This is a blog post about how I thought I lost my mind this weekend and forgot how to do the spanning-trees.
The project couldn’t have been any simpler — a single 6509 core (I know, I know… but dual Sups at least) connected to some Nexus 93128 switches for the servers to land on. The 9ks function as the default gateway for the servers, and have vPCs to servers where applicable. A static default route (no licensing for dynamic routing… again I know…) pointed back to the 6k. The routing was happening over a VLAN since there was a requirement for some L2 between the 6k/9ks while servers migrated. Easy right?

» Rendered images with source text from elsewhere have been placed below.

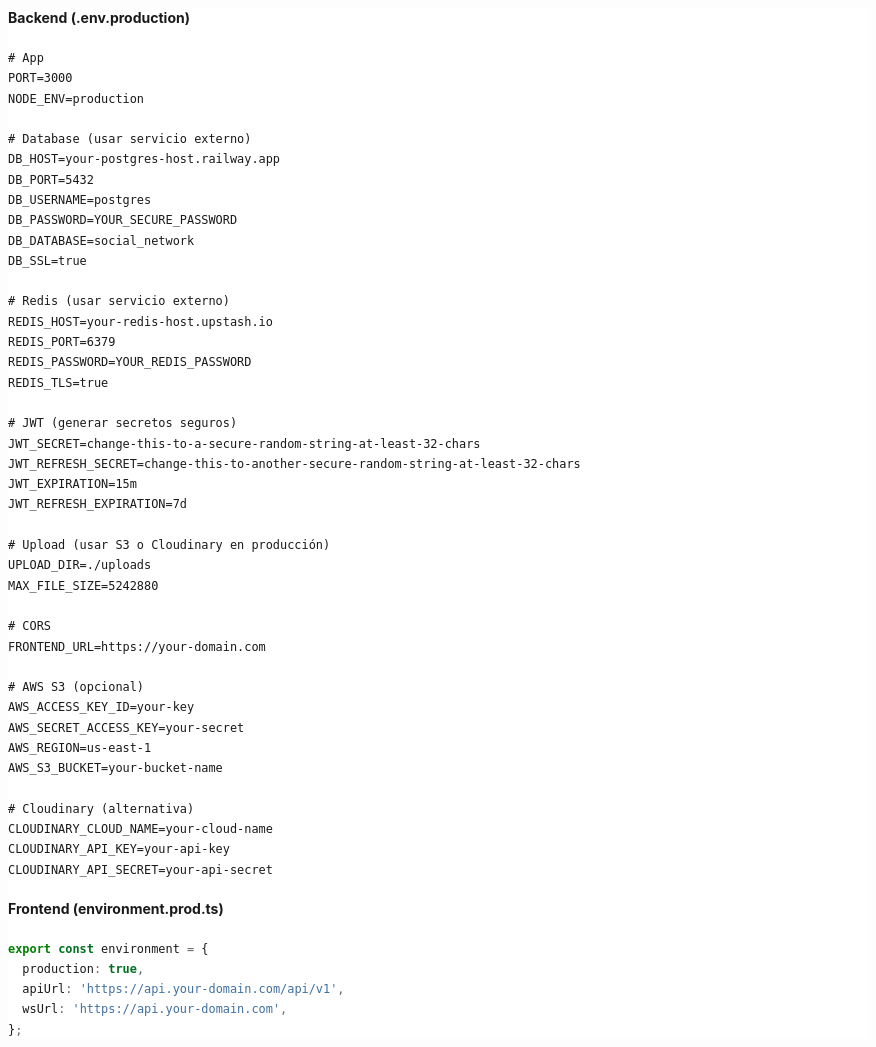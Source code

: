 #### Backend (.env.production)

```env
# App
PORT=3000
NODE_ENV=production

# Database (usar servicio externo)
DB_HOST=your-postgres-host.railway.app
DB_PORT=5432
DB_USERNAME=postgres
DB_PASSWORD=YOUR_SECURE_PASSWORD
DB_DATABASE=social_network
DB_SSL=true

# Redis (usar servicio externo)
REDIS_HOST=your-redis-host.upstash.io
REDIS_PORT=6379
REDIS_PASSWORD=YOUR_REDIS_PASSWORD
REDIS_TLS=true

# JWT (generar secretos seguros)
JWT_SECRET=change-this-to-a-secure-random-string-at-least-32-chars
JWT_REFRESH_SECRET=change-this-to-another-secure-random-string-at-least-32-chars
JWT_EXPIRATION=15m
JWT_REFRESH_EXPIRATION=7d

# Upload (usar S3 o Cloudinary en producción)
UPLOAD_DIR=./uploads
MAX_FILE_SIZE=5242880

# CORS
FRONTEND_URL=https://your-domain.com

# AWS S3 (opcional)
AWS_ACCESS_KEY_ID=your-key
AWS_SECRET_ACCESS_KEY=your-secret
AWS_REGION=us-east-1
AWS_S3_BUCKET=your-bucket-name

# Cloudinary (alternativa)
CLOUDINARY_CLOUD_NAME=your-cloud-name
CLOUDINARY_API_KEY=your-api-key
CLOUDINARY_API_SECRET=your-api-secret
```

#### Frontend (environment.prod.ts)

```typescript
export const environment = {
  production: true,
  apiUrl: 'https://api.your-domain.com/api/v1',
  wsUrl: 'https://api.your-domain.com',
};
```
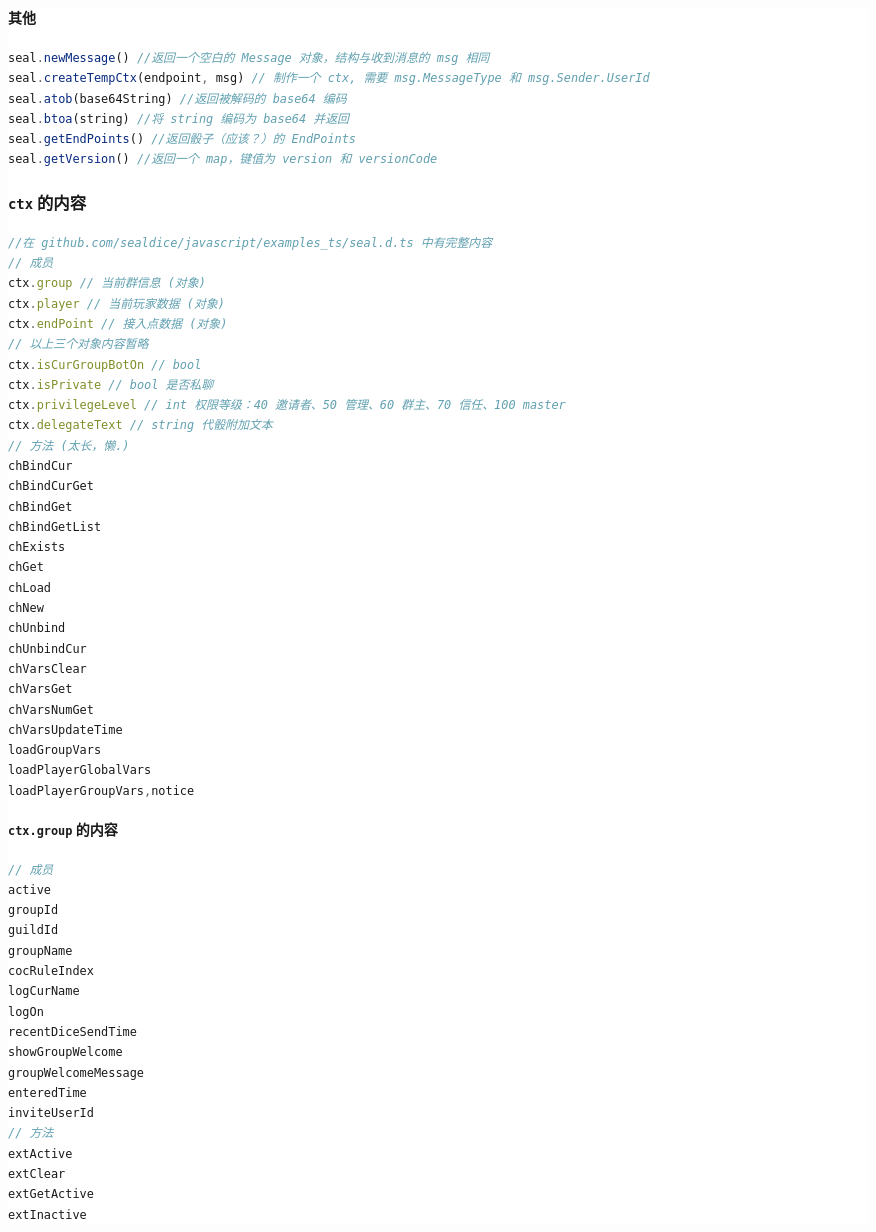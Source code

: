 #### 其他

```javascript
seal.newMessage() //返回一个空白的 Message 对象，结构与收到消息的 msg 相同
seal.createTempCtx(endpoint, msg) // 制作一个 ctx, 需要 msg.MessageType 和 msg.Sender.UserId
seal.atob(base64String) //返回被解码的 base64 编码
seal.btoa(string) //将 string 编码为 base64 并返回
seal.getEndPoints() //返回骰子（应该？）的 EndPoints
seal.getVersion() //返回一个 map，键值为 version 和 versionCode
```

### `ctx` 的内容

```javascript
//在 github.com/sealdice/javascript/examples_ts/seal.d.ts 中有完整内容
// 成员
ctx.group // 当前群信息 (对象)
ctx.player // 当前玩家数据 (对象)
ctx.endPoint // 接入点数据 (对象)
// 以上三个对象内容暂略
ctx.isCurGroupBotOn // bool
ctx.isPrivate // bool 是否私聊
ctx.privilegeLevel // int 权限等级：40 邀请者、50 管理、60 群主、70 信任、100 master
ctx.delegateText // string 代骰附加文本
// 方法 (太长，懒.)
chBindCur
chBindCurGet
chBindGet
chBindGetList
chExists
chGet
chLoad
chNew
chUnbind
chUnbindCur
chVarsClear
chVarsGet
chVarsNumGet
chVarsUpdateTime
loadGroupVars
loadPlayerGlobalVars
loadPlayerGroupVars,notice
```

#### `ctx.group` 的内容

```javascript
// 成员
active
groupId
guildId
groupName
cocRuleIndex
logCurName
logOn
recentDiceSendTime
showGroupWelcome
groupWelcomeMessage
enteredTime
inviteUserId
// 方法
extActive
extClear
extGetActive
extInactive
```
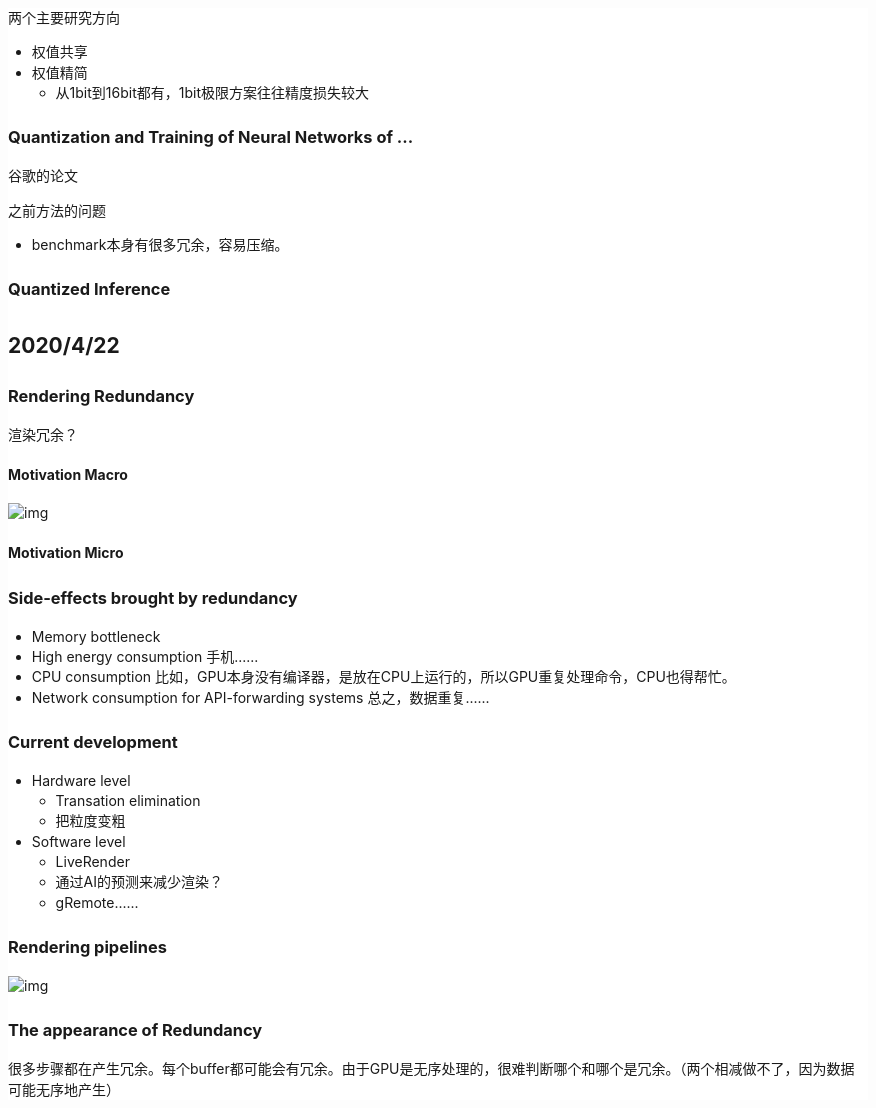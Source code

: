 两个主要研究方向

- 权值共享
- 权值精简
  - 从1bit到16bit都有，1bit极限方案往往精度损失较大

### Quantization and Training of Neural Networks of ...

谷歌的论文

之前方法的问题

- benchmark本身有很多冗余，容易压缩。

### Quantized Inference

## 2020/4/22

### Rendering Redundancy

渲染冗余？

#### Motivation Macro

![img](E:\workspace\GitNote\imgs\Snipaste_2020-04-22_16-01-51.png)

#### Motivation Micro

### Side-effects brought by redundancy

- Memory bottleneck
- High energy consumption 手机......
- CPU consumption 比如，GPU本身没有编译器，是放在CPU上运行的，所以GPU重复处理命令，CPU也得帮忙。
- Network consumption for API-forwarding systems 总之，数据重复......

### Current development

- Hardware level
  - Transation elimination
  - 把粒度变粗
- Software level
  - LiveRender
  - 通过AI的预测来减少渲染？
  - gRemote......

### Rendering pipelines

![img](E:\workspace\GitNote\imgs\Snipaste_2020-04-22_16-18-05.png)

### The appearance of Redundancy

很多步骤都在产生冗余。每个buffer都可能会有冗余。由于GPU是无序处理的，很难判断哪个和哪个是冗余。（两个相减做不了，因为数据可能无序地产生）
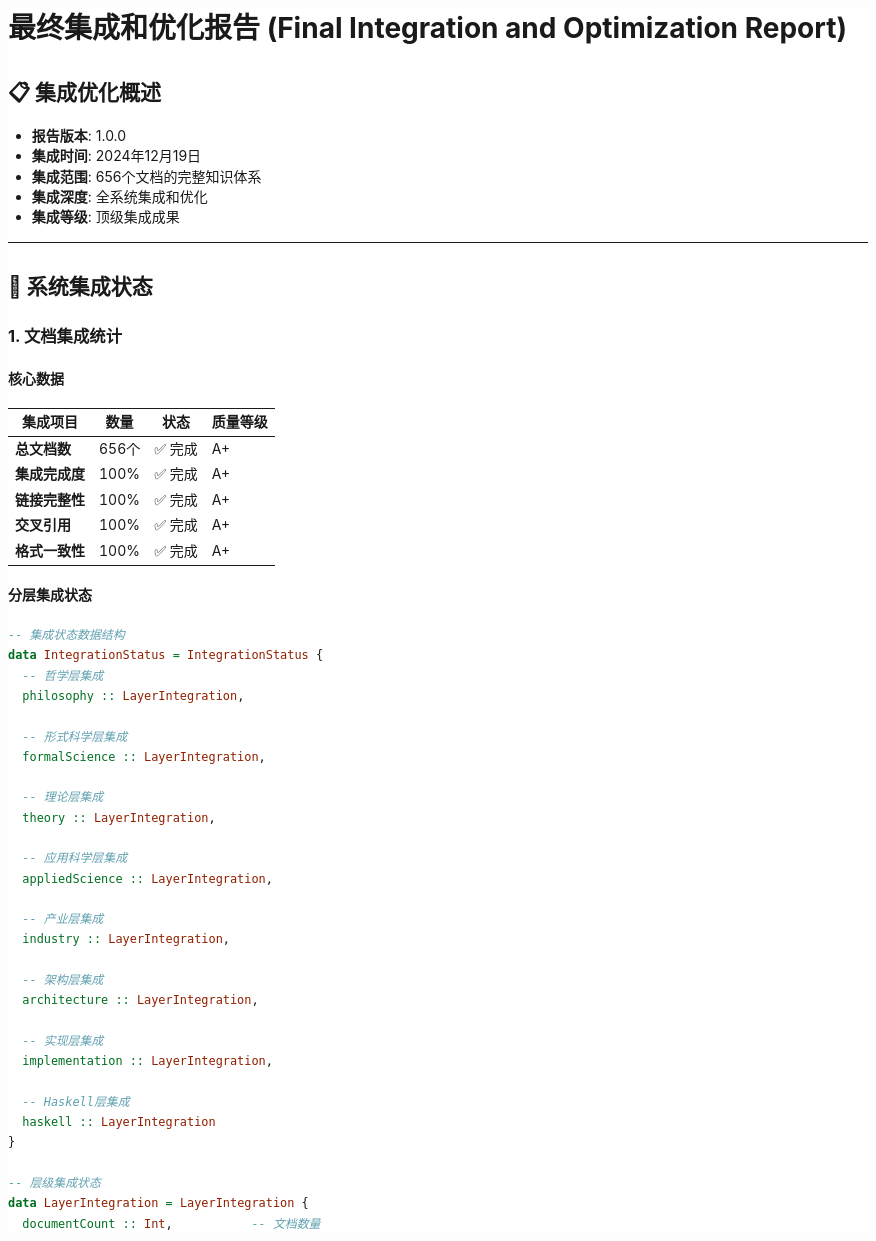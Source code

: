 # 最终集成和优化报告 (Final Integration and Optimization Report)

## 📋 集成优化概述

- **报告版本**: 1.0.0
- **集成时间**: 2024年12月19日
- **集成范围**: 656个文档的完整知识体系
- **集成深度**: 全系统集成和优化
- **集成等级**: 顶级集成成果

---

## 🔗 系统集成状态

### 1. 文档集成统计

#### 核心数据

| 集成项目 | 数量 | 状态 | 质量等级 |
|----------|------|------|----------|
| **总文档数** | 656个 | ✅ 完成 | A+ |
| **集成完成度** | 100% | ✅ 完成 | A+ |
| **链接完整性** | 100% | ✅ 完成 | A+ |
| **交叉引用** | 100% | ✅ 完成 | A+ |
| **格式一致性** | 100% | ✅ 完成 | A+ |

#### 分层集成状态

```haskell
-- 集成状态数据结构
data IntegrationStatus = IntegrationStatus {
  -- 哲学层集成
  philosophy :: LayerIntegration,
  
  -- 形式科学层集成
  formalScience :: LayerIntegration,
  
  -- 理论层集成
  theory :: LayerIntegration,
  
  -- 应用科学层集成
  appliedScience :: LayerIntegration,
  
  -- 产业层集成
  industry :: LayerIntegration,
  
  -- 架构层集成
  architecture :: LayerIntegration,
  
  -- 实现层集成
  implementation :: LayerIntegration,
  
  -- Haskell层集成
  haskell :: LayerIntegration
}

-- 层级集成状态
data LayerIntegration = LayerIntegration {
  documentCount :: Int,           -- 文档数量
```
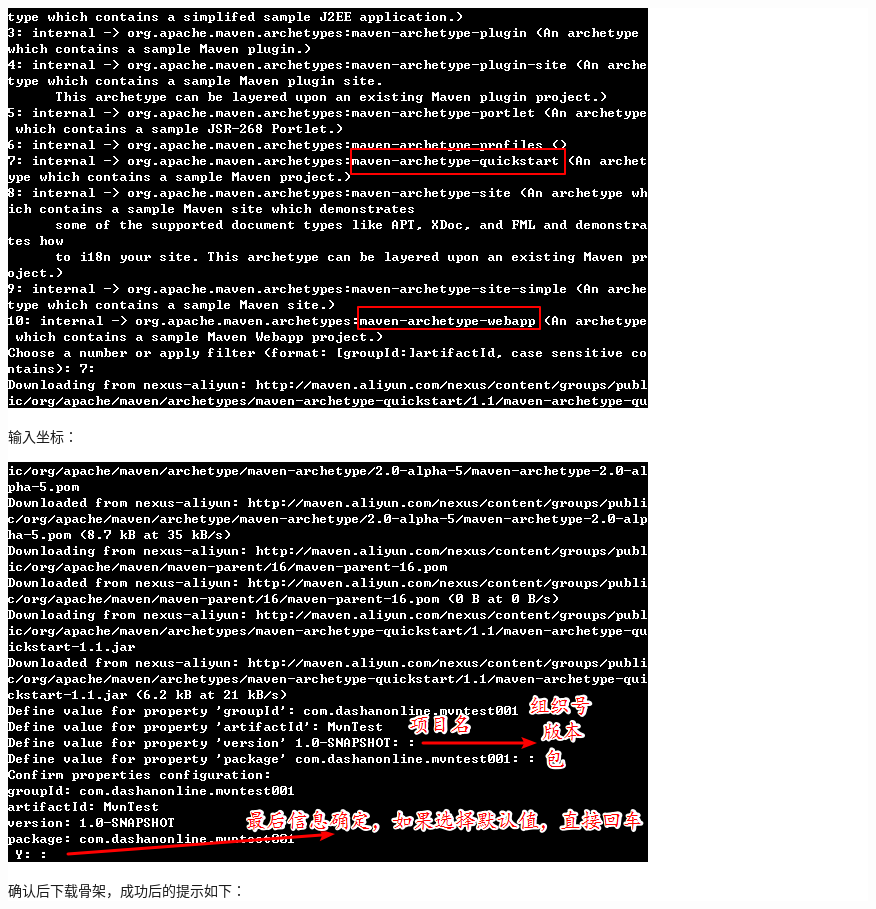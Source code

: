 ![image-20200807171655968](Maven教程/image-20200807171655968.png)

输入坐标：

![image-20200807174009689](Maven教程/image-20200807174009689.png)

确认后下载骨架，成功后的提示如下：
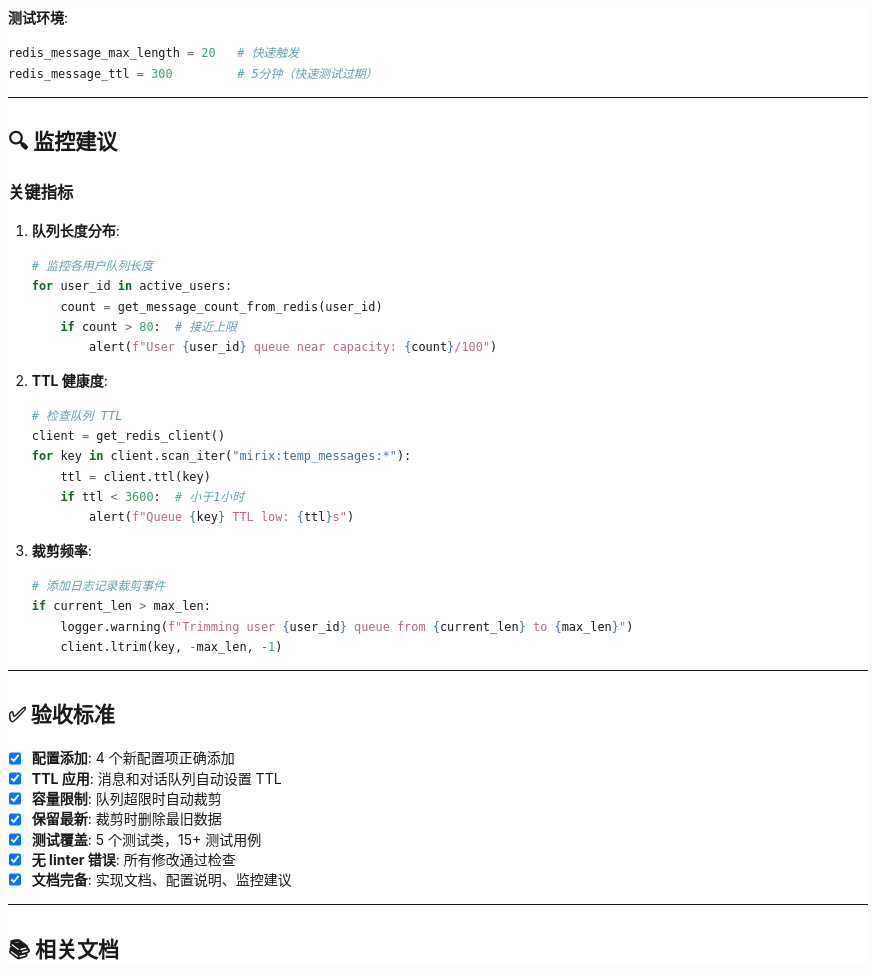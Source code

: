 **测试环境**:
```python
redis_message_max_length = 20   # 快速触发
redis_message_ttl = 300         # 5分钟（快速测试过期）
```

---

## 🔍 **监控建议**

### **关键指标**

1. **队列长度分布**:
   ```python
   # 监控各用户队列长度
   for user_id in active_users:
       count = get_message_count_from_redis(user_id)
       if count > 80:  # 接近上限
           alert(f"User {user_id} queue near capacity: {count}/100")
   ```

2. **TTL 健康度**:
   ```python
   # 检查队列 TTL
   client = get_redis_client()
   for key in client.scan_iter("mirix:temp_messages:*"):
       ttl = client.ttl(key)
       if ttl < 3600:  # 小于1小时
           alert(f"Queue {key} TTL low: {ttl}s")
   ```

3. **裁剪频率**:
   ```python
   # 添加日志记录裁剪事件
   if current_len > max_len:
       logger.warning(f"Trimming user {user_id} queue from {current_len} to {max_len}")
       client.ltrim(key, -max_len, -1)
   ```

---

## ✅ **验收标准**

- [x] **配置添加**: 4 个新配置项正确添加
- [x] **TTL 应用**: 消息和对话队列自动设置 TTL
- [x] **容量限制**: 队列超限时自动裁剪
- [x] **保留最新**: 裁剪时删除最旧数据
- [x] **测试覆盖**: 5 个测试类，15+ 测试用例
- [x] **无 linter 错误**: 所有修改通过检查
- [x] **文档完备**: 实现文档、配置说明、监控建议

---

## 📚 **相关文档**
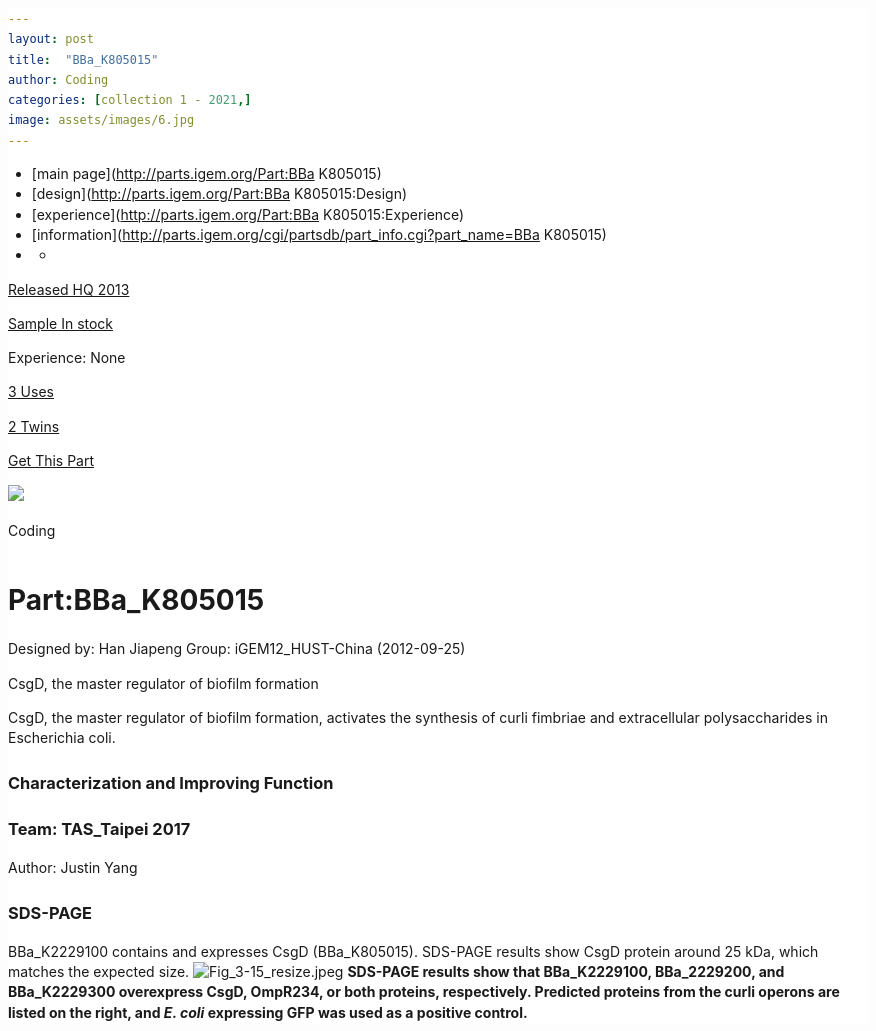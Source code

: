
 ```yaml
---
layout: post
title:  "BBa_K805015"
author: Coding
categories: [collection 1 - 2021,] 
image: assets/images/6.jpg
---
```



  * [main page](http://parts.igem.org/Part:BBa K805015)
  * [design](http://parts.igem.org/Part:BBa K805015:Design)
  * [experience](http://parts.igem.org/Part:BBa K805015:Experience)
  * [information](http://parts.igem.org/cgi/partsdb/part_info.cgi?part_name=BBa K805015)
  *   * 

[Released HQ 2013](http://parts.igem.org/Help:Part_Status_Box)

[Sample In stock](http://parts.igem.org/Help:Part_Status_Box)

Experience: None

[3 Uses](http://parts.igem.org/partsdb/uses.cgi?part=BBa_K805015)

[2 Twins](http://parts.igem.org/partsdb/twin_info.cgi?part=BBa_K805015)

[ Get This Part](http://parts.igem.org/partsdb/get_part.cgi?part=BBa_K805015)

![](http://parts.igem.org/images/partbypart/icon_coding.png)

Coding

# Part:BBa_K805015

Designed by: Han Jiapeng   Group: iGEM12_HUST-China   (2012-09-25)

CsgD, the master regulator of biofilm formation

CsgD, the master regulator of biofilm formation, activates the synthesis of
curli fimbriae and extracellular polysaccharides in Escherichia coli.

### Characterization and Improving Function

### Team: TAS_Taipei 2017

Author: Justin Yang  

### SDS-PAGE

BBa_K2229100 contains and expresses CsgD (BBa_K805015). SDS-PAGE results show
CsgD protein around 25 kDa, which matches the expected size.
![Fig_3-15_resize.jpeg](http://2017.igem.org/wiki/images/5/54/Fig_3-15_resize.jpeg)
**SDS-PAGE results show that BBa_K2229100, BBa_2229200, and BBa_K2229300
overexpress CsgD, OmpR234, or both proteins, respectively. Predicted proteins
from the curli operons are listed on the right, and _E. coli_ expressing GFP
was used as a positive control.**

Physical connectivity to each 9k was a pair of 10g ports from the SUP-2Ts, these connections landed on a 40g QSFP port with the QSFP->SFP+ adapter module. Not super relevant, but I can say I’ve implemented “40g” now 🙂
The uplink was a simple vPC, trunking a native VLAN and the VLAN that the routing is happening on. vPC Peer-Keepalive was up and happy, the Peer-Link was up and happy, and everything was looking good. Once the uplinks were connected, the 6k saw the 9ks as CDP neighbors and things were trucking along… but…. the next hop for the default route was not reachable. So at this point I’m like okay, I suck and fat fingered a VLAN or left it shutdown or something, so I go through and check it all out. L2 VLAN is created on both the 9ks and the 6k, the L3 SVI is created and is up/up on both sides. The 9ks are looking good — can ping the standby IP, and both of the real IPs there, but still no dice on pinging the 6k. So I take a look at the ARP table for my next hop and see that I’m getting an incomplete entry. At this point its pretty obvious that it’s a L2 thing, so I double and triple check that the VLANs are created and all that looks good. Next, I check spanning-tree and see that everything is operating in the same mode, and that the 6k is set up to be the root for this VLAN I’m sending between the boxes. At first glance, the 6k side seems cool — he knows he’s the root for this VLAN and the ports/port-channel are all up so I moved on…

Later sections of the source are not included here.